Увидев знакомую «летучку», она остановила лошадей и спрыгнула на землю. Поравнявшись с повозкой, Резнер резко затормозил.
– Аня!
– Давид! Ты откуда?!
– Как откуда?! С бригадного стана! А ты откуда?!
– А я уже с поля. Видишь, уже загрузилась!
– Да как же?!
– Я пораньше приехала, чтобы с тобой встретиться. А тебя нет и нет. Поехала в поле, думала, что встречу тебя по дороге. Как же мы с тобой разминулись?!
– И я к тебе спешил. Выехал пораньше, спрямил дорогу. Приехал на бригаду, а тебя нет. Ждал, ждал. Мы с Сашкой даже трактор успели Фишеру отремонтировать. Все разъехались, а тебя всё нет. Чего я только не передумал!
– Чего ты передумал?
– Разное…
– Что разное?
– Ничего. Забудь.
– Так и я многое подумала. Всегда был, и вдруг нет тебя! Я испугалась. Это глупо?
– Это приятно. Ты испугалась за меня, значит любишь.
– Давид! – позвал Сашка. – Поехали, нас ждут в поле! Вон и Фишер уже нас догнал на «Сталинце».
– Жаль, Аня, надо ехать.
– Приходи вечером за наш огород.
– Приду.
Сашка и радостный Давид отправились наконец в поле.
– А вот и Анин отец! – сказал Майер. – А ты переживал: И родителей нет на работе!»
Действительно, под погрузкой стояла конная упряжка. На передке сидел Анин отец, а выгрузной рукав держал мальчишка лет восьми, время от времени подставляя свою светловолосую голову под золотистый поток шелестевшего зерна.

Выгрузной рукав держал мальчишка лет восьми
– Fritz, sai vernünnftig21! – говорил отец.
– Кто этот мальчик? – спросил Сашка.
– Федька – Анькин братишка.
Настроение у Давида сильно улучшилось.

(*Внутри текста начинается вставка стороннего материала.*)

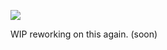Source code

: ![](https://komarev.com/ghpvc/?username=ghostlyvamps&color=503d7a&style=plastic&label=PROFILE+VISITS) 

WIP
reworking on this again. (soon)
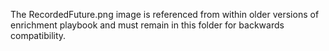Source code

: The RecordedFuture.png image is referenced from within older versions of enrichment playbook and must remain in this folder for backwards compatibility. 
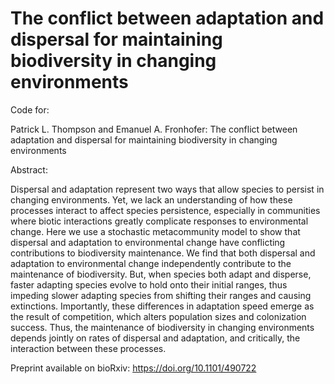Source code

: # The conflict between adaptation and dispersal for maintaining biodiversity in changing environments

Code for:

Patrick L. Thompson and Emanuel A. Fronhofer: The conflict between adaptation and dispersal for maintaining biodiversity in changing environments

Abstract: 

Dispersal and adaptation represent two ways that allow species to persist in changing environments. Yet, we lack an understanding of how these processes interact to affect species persistence, especially in communities where biotic interactions greatly complicate responses to environmental change. Here we use a stochastic metacommunity model to show that dispersal and adaptation to environmental change have conflicting contributions to biodiversity maintenance. We find that both dispersal and adaptation to environmental change independently contribute to the maintenance of biodiversity. But, when species both adapt and disperse, faster adapting species evolve to hold onto their initial ranges, thus impeding slower adapting species from shifting their ranges and causing extinctions. Importantly, these differences in adaptation speed emerge as the result of competition, which alters population sizes and colonization success. Thus, the maintenance of biodiversity in changing environments depends jointly on rates of dispersal and adaptation, and critically, the interaction between these processes. 

Preprint available on bioRxiv: https://doi.org/10.1101/490722

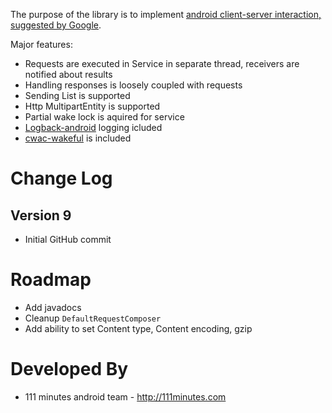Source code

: The purpose of the library is to implement [android client-server interaction, suggested by Google][1].

Major features:
 * Requests are executed in Service in separate thread, receivers are notified about results
 * Handling responses is loosely coupled with requests
 * Sending List<Request> is supported
 * Http MultipartEntity is supported
 * Partial wake lock is aquired for service
 * [Logback-android][2] logging icluded
 * [cwac-wakeful][3] is included


Change Log
==========

Version 9
---------
 * Initial GitHub commit

Roadmap
=======
 * Add javadocs
 * Cleanup `DefaultRequestComposer`
 * Add ability to set Content type, Content encoding, gzip

Developed By
============

* 111 minutes android team - http://111minutes.com

 [1]: http://www.google.com/events/io/2010/sessions/developing-RESTful-android-apps.html
 [2]: http://tony19.github.com/logback-android/
 [3]: https://github.com/commonsguy/cwac-wakeful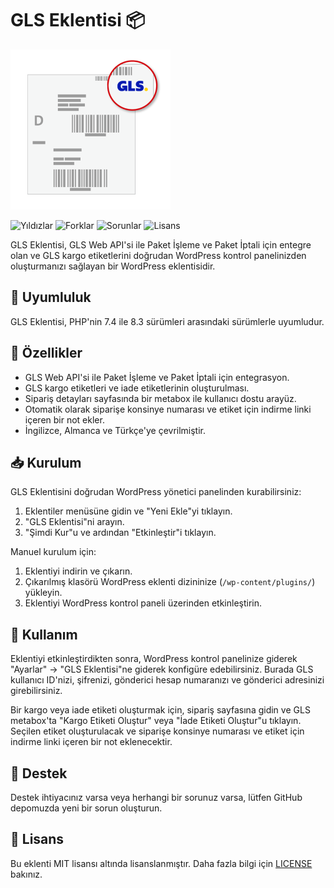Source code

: # GLS Eklentisi 📦

![GLS Eklentisi Logosu](./icon-256x256.png)

![Yıldızlar](https://img.shields.io/github/stars/caglarop/gls-plugin)
![Forklar](https://img.shields.io/github/forks/caglarop/gls-plugin)
![Sorunlar](https://img.shields.io/github/issues/caglarop/gls-plugin)
![Lisans](https://img.shields.io/github/license/caglarop/gls-plugin)

GLS Eklentisi, GLS Web API'si ile Paket İşleme ve Paket İptali için entegre olan ve GLS kargo etiketlerini doğrudan WordPress kontrol panelinizden oluşturmanızı sağlayan bir WordPress eklentisidir.

## 🔄 Uyumluluk

GLS Eklentisi, PHP'nin 7.4 ile 8.3 sürümleri arasındaki sürümlerle uyumludur.

## 🌟 Özellikler

- GLS Web API'si ile Paket İşleme ve Paket İptali için entegrasyon.
- GLS kargo etiketleri ve iade etiketlerinin oluşturulması.
- Sipariş detayları sayfasında bir metabox ile kullanıcı dostu arayüz.
- Otomatik olarak siparişe konsinye numarası ve etiket için indirme linki içeren bir not ekler.
- İngilizce, Almanca ve Türkçe'ye çevrilmiştir.

## 📥 Kurulum

GLS Eklentisini doğrudan WordPress yönetici panelinden kurabilirsiniz:

1. Eklentiler menüsüne gidin ve "Yeni Ekle"yi tıklayın.
2. "GLS Eklentisi"ni arayın.
3. "Şimdi Kur"u ve ardından "Etkinleştir"i tıklayın.

Manuel kurulum için:

1. Eklentiyi indirin ve çıkarın.
2. Çıkarılmış klasörü WordPress eklenti dizininize (`/wp-content/plugins/`) yükleyin.
3. Eklentiyi WordPress kontrol paneli üzerinden etkinleştirin.

## 🚀 Kullanım

Eklentiyi etkinleştirdikten sonra, WordPress kontrol panelinize giderek "Ayarlar" -> "GLS Eklentisi"ne giderek konfigüre edebilirsiniz. Burada GLS kullanıcı ID'nizi, şifrenizi, gönderici hesap numaranızı ve gönderici adresinizi girebilirsiniz.

Bir kargo veya iade etiketi oluşturmak için, sipariş sayfasına gidin ve GLS metabox'ta "Kargo Etiketi Oluştur" veya "İade Etiketi Oluştur"u tıklayın. Seçilen etiket oluşturulacak ve siparişe konsinye numarası ve etiket için indirme linki içeren bir not eklenecektir.

## 🙋 Destek

Destek ihtiyacınız varsa veya herhangi bir sorunuz varsa, lütfen GitHub depomuzda yeni bir sorun oluşturun.

## 📄 Lisans

Bu eklenti MIT lisansı altında lisanslanmıştır. Daha fazla bilgi için [LICENSE](LICENSE) bakınız.
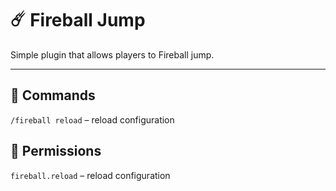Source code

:# ☄️ Fireball Jump

Simple plugin that allows players to Fireball jump.

---

## 📜 Commands  
`/fireball reload` – reload configuration

## 🔐 Permissions  
`fireball.reload` – reload configuration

У него всё опять было здорово, и он сказал:
– И всё же, Александр, не пойму я тебя. Я сегодня встречусь с Аней, а тебе твоя Алиса будто и не нужна.
– Аня с тобой рядом, а мне до Алисы больше ста километров.
И оба они были уверены, что так и будет: Давид встретится вечером с Аней, а Сашка Майер, напротив, не встретится с Алисой.
Но всё получилось с точностью до наоборот. Вскоре после обеда на жёлтой стерне почти убранного поля с разбросанными по нему копнами соломы остановился мотоцикл Борна. Аксель Иванович прямиком направился к Майеру и Резнеру, которые на жгучем солнцепёке меняли пробитую шину на заднем колесе своей машины:
– Радуйтесь, друзья! Наконец-то нам прислали новую летучку.
– Слава богу, – сказал Давид. – Мы уже замучились ремонтировать эту.
– Но она пришла в Энгельс. Надо поехать и получить её на пристани.
– А завтра нельзя? – мигом помрачнев, спросил Давид.
– «Morgen, Morgen nur nicht heute», – sagen nur die faule Leute22. Ехать надо немедленно, чтобы успеть до закрытия всех этих контор.